The village built a monument to honor the eight airmen killed and every year they hold a special ceremony.

This year, for the first time, Floyd's extended family attended the service in France.

From school children to elderly veterans the citizens of Lagny le Sec gather every year on V–E Day to honor those who died to liberate them from their German occupation.

On July 4th, 1944 a B–24 Liberator was shot down over the village and all eight crew men were killed. Among the crew was turret gunner Floyd Lauletta.

Floyd’s great nephew, Jim Rich, attended the ceremony this year and said the opportunity to lay flowers on Floyd’s grave really hit home.

Rich was accompanied by his wife, their two children and their spouses for the special celebration on 70th anniversary of Floyd's death.

Joan Rich said “The service was amazing. It was such a memorable event for all of our family to be here.”

The villagers and their children turned out en masse for the moving ceremony.

Lagny le Sec Mayor Didier Doucet spoke to the family at the ceremony saying “The Rich family, your Great Uncle Floyd Lauletta was one of the crew members of the B–24 that crashed on this night, July 1944 near our village. We are very honored by your presence.”

Jim and Joan took their family to France because they believe it's critically important that we all remember the sacrifices made by so many to keep America free.

Jim and Joan’s kids were very impressed.

“It was a wonderful service. Amazing turn–out.”
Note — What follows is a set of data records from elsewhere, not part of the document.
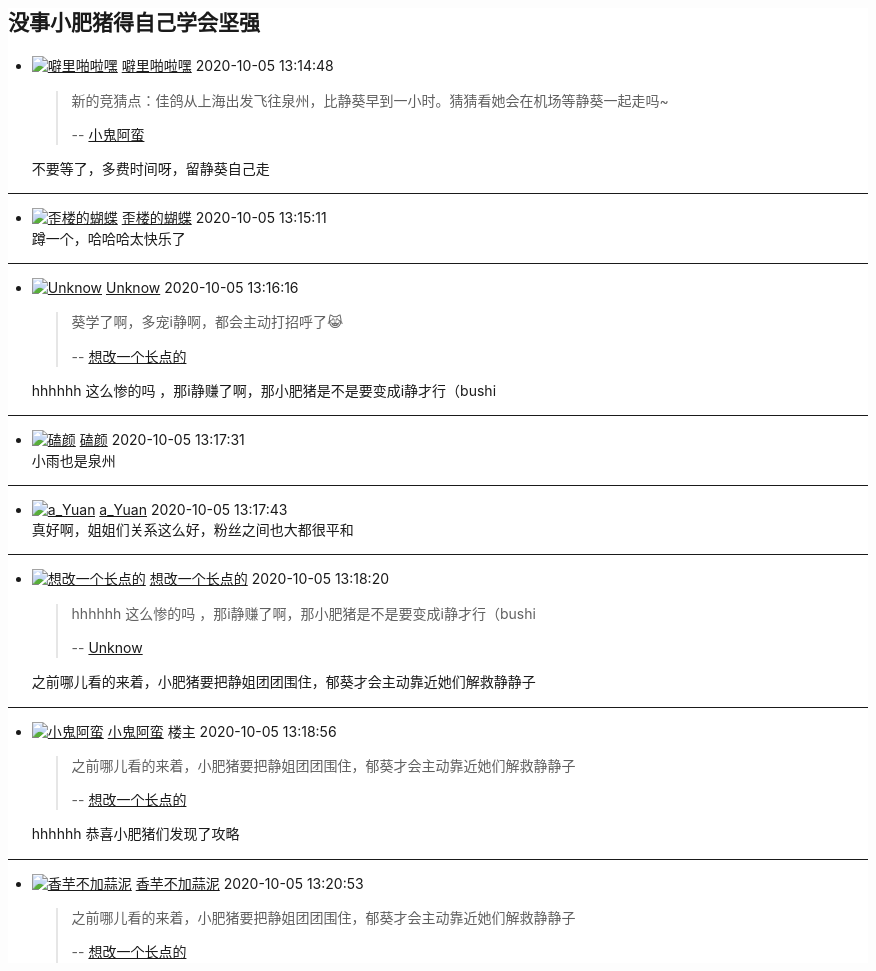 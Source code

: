   没事小肥猪得自己学会坚强  
---
* [![噼里啪啦嘿](https://img3.doubanio.com/icon/u175908298-1.jpg)](https://www.douban.com/people/175908298/)    [噼里啪啦嘿](https://www.douban.com/people/175908298/)    2020-10-05 13:14:48  
  >新的竞猜点：佳鸽从上海出发飞往泉州，比静葵早到一小时。猜猜看她会在机场等静葵一起走吗~  
  >
  >-- [小鬼阿蛮](https://www.douban.com/people/219137387/)  
  
  不要等了，多费时间呀，留静葵自己走  
---
* [![歪楼的蝴蝶](https://img9.doubanio.com/icon/u176743619-24.jpg)](https://www.douban.com/people/176743619/)    [歪楼的蝴蝶](https://www.douban.com/people/176743619/)    2020-10-05 13:15:11  
  蹲一个，哈哈哈太快乐了  
---
* [![Unknow](https://img9.doubanio.com/icon/u219306324-4.jpg)](https://www.douban.com/people/219306324/)    [Unknow](https://www.douban.com/people/219306324/)    2020-10-05 13:16:16  
  >葵学了啊，多宠i静啊，都会主动打招呼了😹  
  >
  >-- [想改一个长点的](https://www.douban.com/people/194039718/)  
  
  hhhhhh 这么惨的吗 ，那i静赚了啊，那小肥猪是不是要变成i静才行（bushi  
---
* [![磕颜](https://img3.doubanio.com/icon/u198458048-11.jpg)](https://www.douban.com/people/198458048/)    [磕颜](https://www.douban.com/people/198458048/)    2020-10-05 13:17:31  
  小雨也是泉州  
---
* [![a_Yuan](https://img2.doubanio.com/icon/u47789217-32.jpg)](https://www.douban.com/people/a_Yuan/)    [a_Yuan](https://www.douban.com/people/a_Yuan/)    2020-10-05 13:17:43  
  真好啊，姐姐们关系这么好，粉丝之间也大都很平和  
---
* [![想改一个长点的](https://img3.doubanio.com/icon/u194039718-1.jpg)](https://www.douban.com/people/194039718/)    [想改一个长点的](https://www.douban.com/people/194039718/)    2020-10-05 13:18:20  
  >hhhhhh 这么惨的吗 ，那i静赚了啊，那小肥猪是不是要变成i静才行（bushi  
  >
  >-- [Unknow](https://www.douban.com/people/219306324/)  
  
  之前哪儿看的来着，小肥猪要把静姐团团围住，郁葵才会主动靠近她们解救静静子  
---
* [![小鬼阿蛮](https://img2.doubanio.com/icon/u219137387-2.jpg)](https://www.douban.com/people/219137387/)    [小鬼阿蛮](https://www.douban.com/people/219137387/)    楼主    2020-10-05 13:18:56  
  >之前哪儿看的来着，小肥猪要把静姐团团围住，郁葵才会主动靠近她们解救静静子  
  >
  >-- [想改一个长点的](https://www.douban.com/people/194039718/)  
  
  hhhhhh 恭喜小肥猪们发现了攻略  
---
* [![香芋不加蒜泥](https://img1.doubanio.com/icon/u168469439-8.jpg)](https://www.douban.com/people/168469439/)    [香芋不加蒜泥](https://www.douban.com/people/168469439/)    2020-10-05 13:20:53  
  >之前哪儿看的来着，小肥猪要把静姐团团围住，郁葵才会主动靠近她们解救静静子  
  >
  >-- [想改一个长点的](https://www.douban.com/people/194039718/)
“The number of people, the number of children, was just inspiring to see them not only celebrating and remembering but sharing the story with the next generation.”

“What struck me the most is that 70 years after, we see them celebrate these men.”
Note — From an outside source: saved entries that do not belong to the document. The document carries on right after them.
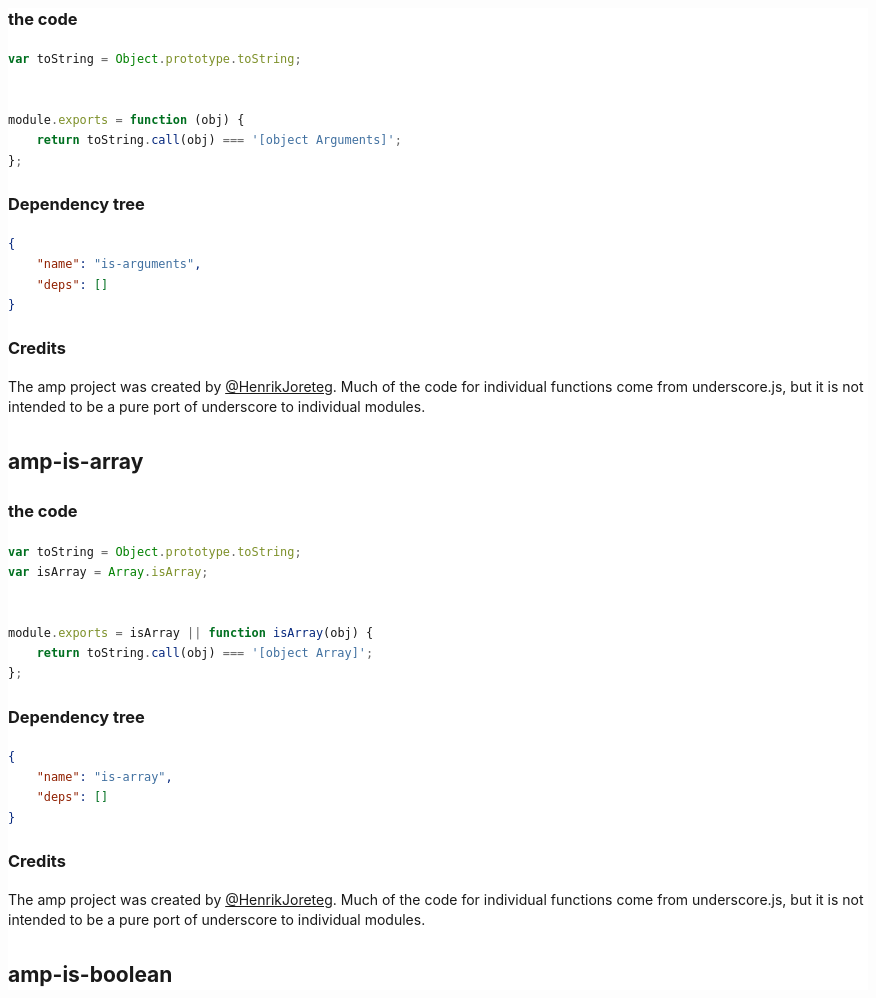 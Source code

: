 
### the code

```javascript
var toString = Object.prototype.toString;


module.exports = function (obj) {
    return toString.call(obj) === '[object Arguments]';
};
```

### Dependency tree

```json
{
    "name": "is-arguments",
    "deps": []
}
```

### Credits

The amp project was created by [@HenrikJoreteg](http://twitter.com/henrikjoreteg). Much of the code for individual functions come from underscore.js, but it is not intended to be a pure port of underscore to individual modules.
## amp-is-array


### the code

```javascript
var toString = Object.prototype.toString;
var isArray = Array.isArray;


module.exports = isArray || function isArray(obj) {
    return toString.call(obj) === '[object Array]';
};
```

### Dependency tree

```json
{
    "name": "is-array",
    "deps": []
}
```

### Credits

The amp project was created by [@HenrikJoreteg](http://twitter.com/henrikjoreteg). Much of the code for individual functions come from underscore.js, but it is not intended to be a pure port of underscore to individual modules.
## amp-is-boolean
70 years have passed but there are still some in Lagny le Sec who remember the day Floyd and his crew were shot down.

87-year-old Gerard Marcq was living in Lagny le Sec at the time of the plane crash.
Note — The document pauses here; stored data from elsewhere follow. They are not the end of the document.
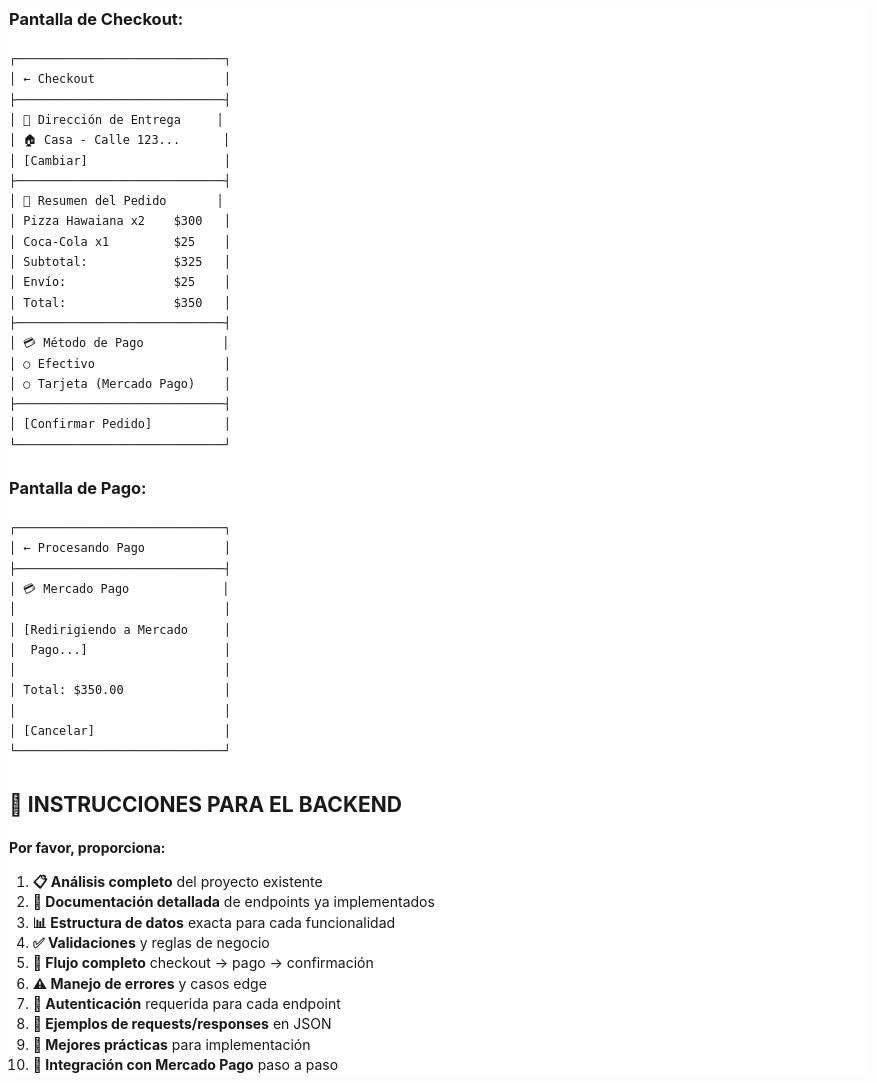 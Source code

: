 ### **Pantalla de Checkout:**
```
┌─────────────────────────────┐
│ ← Checkout                  │
├─────────────────────────────┤
│ 📍 Dirección de Entrega     │
│ 🏠 Casa - Calle 123...      │
│ [Cambiar]                   │
├─────────────────────────────┤
│ 🛒 Resumen del Pedido       │
│ Pizza Hawaiana x2    $300   │
│ Coca-Cola x1         $25    │
│ Subtotal:            $325   │
│ Envío:               $25    │
│ Total:               $350   │
├─────────────────────────────┤
│ 💳 Método de Pago           │
│ ○ Efectivo                  │
│ ○ Tarjeta (Mercado Pago)    │
├─────────────────────────────┤
│ [Confirmar Pedido]          │
└─────────────────────────────┘
```

### **Pantalla de Pago:**
```
┌─────────────────────────────┐
│ ← Procesando Pago           │
├─────────────────────────────┤
│ 💳 Mercado Pago             │
│                             │
│ [Redirigiendo a Mercado     │
│  Pago...]                   │
│                             │
│ Total: $350.00              │
│                             │
│ [Cancelar]                  │
└─────────────────────────────┘
```

## 🚀 INSTRUCCIONES PARA EL BACKEND

**Por favor, proporciona:**

1. **📋 Análisis completo** del proyecto existente
2. **🔧 Documentación detallada** de endpoints ya implementados
3. **📊 Estructura de datos** exacta para cada funcionalidad
4. **✅ Validaciones** y reglas de negocio
5. **🔄 Flujo completo** checkout → pago → confirmación
6. **⚠️ Manejo de errores** y casos edge
7. **🔐 Autenticación** requerida para cada endpoint
8. **📱 Ejemplos de requests/responses** en JSON
9. **🎯 Mejores prácticas** para implementación
10. **🔗 Integración con Mercado Pago** paso a paso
“I was going to bed and heard the noise of a plane engine and saw a very big light so I jumped up.”

Marcq says he knew immediately what had happened and rushed to the crash site to see if there were any survivors.

“The German army was there and they shot at him saying get out of there because they had no right to be there.”

Michel Vandorpe was also there the night of the crash. He was a member of the French Resistance carrying an American pistol. He too went to the crash site.

“Went to the plane and apparently the pilot or the co–pilot was still living. At the time the Germans were close by and they shot to the sky.”

All eight American crew members would be dead by morning. It's this ultimate sacrifice that makes the citizens of Lagny le Sec turn out year after year to honor Floyd Lauletta and his companions.

Mayor Doucet said “The Americans which were there in the U–K, to come over France, all of the enemy territories, with their bombers or with their fighters played really a great role for the liberation of Europe.”

A great role that will not soon be forgotten.